*What is required*. Copy each entry below exactly as it appears.

*Stored data*.
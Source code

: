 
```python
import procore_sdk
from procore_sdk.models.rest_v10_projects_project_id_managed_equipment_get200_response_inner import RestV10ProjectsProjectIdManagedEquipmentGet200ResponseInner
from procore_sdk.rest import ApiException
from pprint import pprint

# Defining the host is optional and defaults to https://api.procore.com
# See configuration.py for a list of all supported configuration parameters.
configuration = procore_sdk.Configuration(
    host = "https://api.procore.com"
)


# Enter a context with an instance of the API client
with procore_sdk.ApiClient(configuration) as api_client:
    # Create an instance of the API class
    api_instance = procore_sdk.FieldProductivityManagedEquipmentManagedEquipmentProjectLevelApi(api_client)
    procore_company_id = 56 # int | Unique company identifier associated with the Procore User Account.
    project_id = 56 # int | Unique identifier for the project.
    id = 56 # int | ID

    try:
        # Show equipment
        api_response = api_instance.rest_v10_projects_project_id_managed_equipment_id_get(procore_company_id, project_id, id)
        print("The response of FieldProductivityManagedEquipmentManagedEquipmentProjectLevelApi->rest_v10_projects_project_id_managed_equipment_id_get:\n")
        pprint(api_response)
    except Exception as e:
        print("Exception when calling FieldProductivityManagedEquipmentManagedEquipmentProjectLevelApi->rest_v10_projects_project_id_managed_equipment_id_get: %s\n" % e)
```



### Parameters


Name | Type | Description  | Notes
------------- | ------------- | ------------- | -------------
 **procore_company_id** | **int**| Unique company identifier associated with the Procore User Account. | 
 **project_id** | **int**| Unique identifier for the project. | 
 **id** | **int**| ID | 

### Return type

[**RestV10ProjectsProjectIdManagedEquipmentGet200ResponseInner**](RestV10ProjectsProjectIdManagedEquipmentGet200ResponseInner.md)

*Task solution*.
Source code

: 
```python
import procore_sdk
from procore_sdk.models.rest_v10_projects_project_id_managed_equipment_get200_response_inner import RestV10ProjectsProjectIdManagedEquipmentGet200ResponseInner
from procore_sdk.rest import ApiException
from pprint import pprint

# Defining the host is optional and defaults to https://api.procore.com
# See configuration.py for a list of all supported configuration parameters.
configuration = procore_sdk.Configuration(
    host = "https://api.procore.com"
)


# Enter a context with an instance of the API client
with procore_sdk.ApiClient(configuration) as api_client:
    # Create an instance of the API class
    api_instance = procore_sdk.FieldProductivityManagedEquipmentManagedEquipmentProjectLevelApi(api_client)
    procore_company_id = 56 # int | Unique company identifier associated with the Procore User Account.
    project_id = 56 # int | Unique identifier for the project.
    id = 56 # int | ID

    try:
        # Show equipment
        api_response = api_instance.rest_v10_projects_project_id_managed_equipment_id_get(procore_company_id, project_id, id)
        print("The response of FieldProductivityManagedEquipmentManagedEquipmentProjectLevelApi->rest_v10_projects_project_id_managed_equipment_id_get:\n")
        pprint(api_response)
    except Exception as e:
        print("Exception when calling FieldProductivityManagedEquipmentManagedEquipmentProjectLevelApi->rest_v10_projects_project_id_managed_equipment_id_get: %s\n" % e)
```



### Parameters


Name | Type | Description  | Notes
------------- | ------------- | ------------- | -------------
 **procore_company_id** | **int**| Unique company identifier associated with the Procore User Account. | 
 **project_id** | **int**| Unique identifier for the project. | 
 **id** | **int**| ID | 

### Return type

[**RestV10ProjectsProjectIdManagedEquipmentGet200ResponseInner**](RestV10ProjectsProjectIdManagedEquipmentGet200ResponseInner.md)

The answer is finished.